*** THE DATA ***
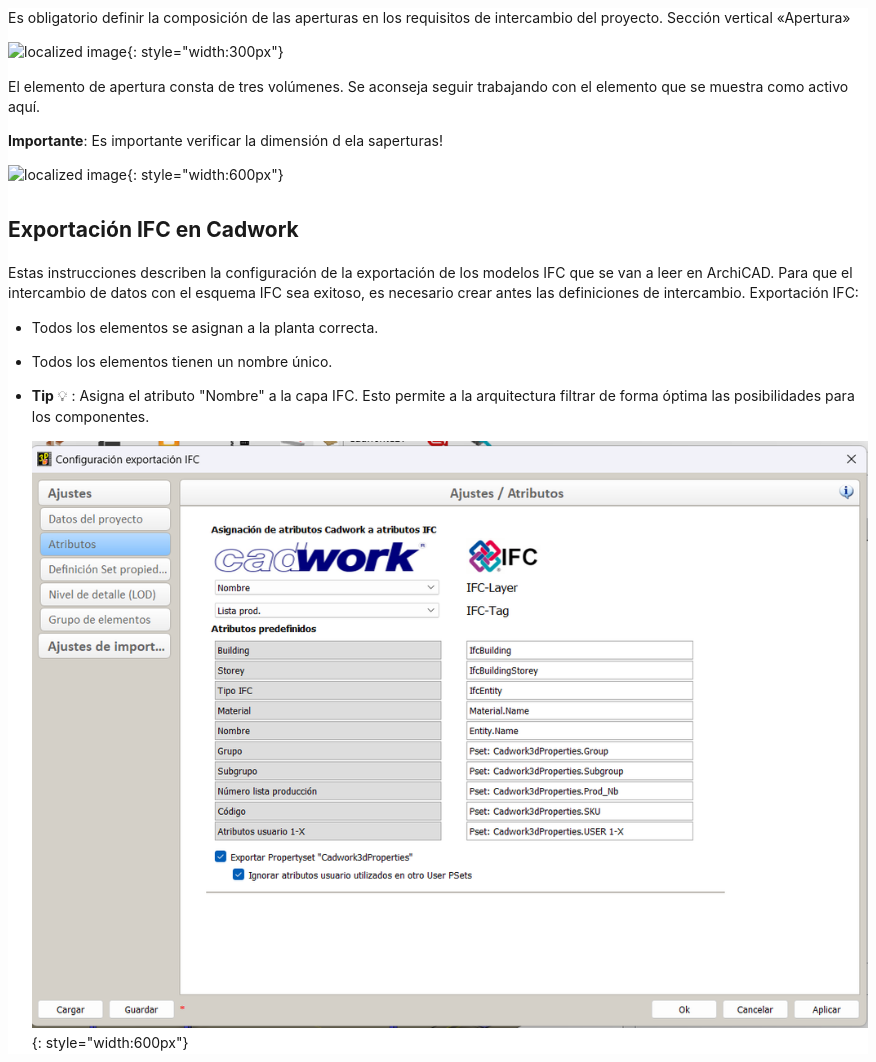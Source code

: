 Es obligatorio definir la composición de las aperturas en los requisitos de intercambio del proyecto. 
Sección vertical «Apertura»

![localized image](../img/vertikal.png){: style="width:300px"}
	

El elemento de apertura consta de tres volúmenes. Se aconseja seguir trabajando con el elemento que se muestra como activo aquí.

**Importante**: Es importante verificar la dimensión d ela saperturas!

![localized image](../img/open.png){: style="width:600px"}	 

## Exportación IFC en Cadwork

Estas instrucciones describen la configuración de la exportación de los modelos IFC que se van a leer en ArchiCAD. Para que el intercambio de datos con el esquema IFC sea exitoso, es necesario crear antes las definiciones de intercambio. Exportación IFC:

-	Todos los elementos se asignan a la planta correcta.
-	Todos los elementos tienen un nombre único.
-	**Tip** :bulb: : Asigna el atributo "Nombre" a la capa IFC. Esto permite a la arquitectura filtrar de forma óptima las posibilidades para los componentes.

    ![localized image](../img/sp/exp.png){: style="width:600px"}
*** End of THE DATA ***
» **WHAT YOU SHOULD DO**
Could you set down, exactly as written, every line from the start of the records above through the line containing "d ela saperturas!", leaving the pictures out?

» **PROBLEM SOLUTION**
Source code

: Es obligatorio definir la composición de las aperturas en los requisitos de intercambio del proyecto. 
Sección vertical «Apertura»

![localized image](../img/vertikal.png){: style="width:300px"}
	

El elemento de apertura consta de tres volúmenes. Se aconseja seguir trabajando con el elemento que se muestra como activo aquí.

**Importante**: Es importante verificar la dimensión d ela saperturas!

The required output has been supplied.